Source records
= = = = = = =

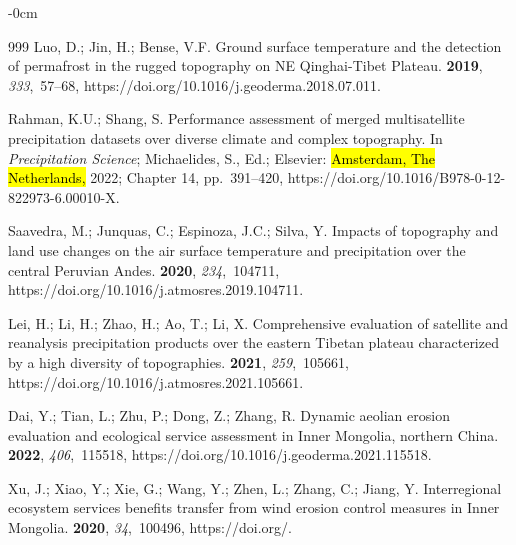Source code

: \documentclass[geosciences,article,accept,pdftex,oneauthor]{Definitions/mdpi}
\begin{document}
\begin{adjustwidth}{-\extralength}{0cm}
\begin{thebibliography}{999}
Luo, D.; Jin, H.; Bense, V.F.
\newblock Ground surface temperature and the detection of permafrost in the
  rugged topography on NE Qinghai-Tibet Plateau.
 {\bf 2019}, {\em 333},~57--68, https://doi.org/10.1016/j.geoderma.2018.07.011.

Rahman, K.U.; Shang, S.
\newblock  Performance assessment of merged multisatellite
  precipitation datasets over diverse climate and complex topography. In {\em
  Precipitation Science}; Michaelides, S., Ed.; Elsevier:  \hl{Amsterdam, The Netherlands,} %
  2022; Chapter 14, pp.~391--420, https://doi.org/10.1016/B978-0-12-822973-6.00010-X.

Saavedra, M.; Junquas, C.; Espinoza, J.C.; Silva, Y.
\newblock Impacts of topography and land use changes on the air surface
  temperature and precipitation over the central Peruvian Andes.
 {\bf 2020}, {\em 234},~104711, https://doi.org/10.1016/j.atmosres.2019.104711.

Lei, H.; Li, H.; Zhao, H.; Ao, T.; Li, X.
\newblock Comprehensive evaluation of satellite and reanalysis precipitation
  products over the eastern Tibetan plateau characterized by a high diversity
  of topographies.
 {\bf 2021}, {\em 259},~105661, https://doi.org/10.1016/j.atmosres.2021.105661.

Dai, Y.; Tian, L.; Zhu, P.; Dong, Z.; Zhang, R.
\newblock Dynamic aeolian erosion evaluation and ecological service assessment
  in Inner Mongolia, northern China.
 {\bf 2022}, {\em 406},~115518, https://doi.org/10.1016/j.geoderma.2021.115518.

Xu, J.; Xiao, Y.; Xie, G.; Wang, Y.; Zhen, L.; Zhang, C.; Jiang, Y.
\newblock Interregional ecosystem services benefits transfer from wind erosion
  control measures in Inner Mongolia.
 {\bf 2020}, {\em 34},~100496,
  https://doi.org/{\href{https://doi.org/10.1016/j.envdev.2020.100496}{}}.


\end{thebibliography}
\end{adjustwidth}
\end{document}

= = = = = = =

▸ **ASSIGNMENT**:
Scan the records above for the word "Inner". Show each line in which it appears.

▸ **OUTPUT BELOW**:
  in Inner Mongolia, northern China.
  control measures in Inner Mongolia.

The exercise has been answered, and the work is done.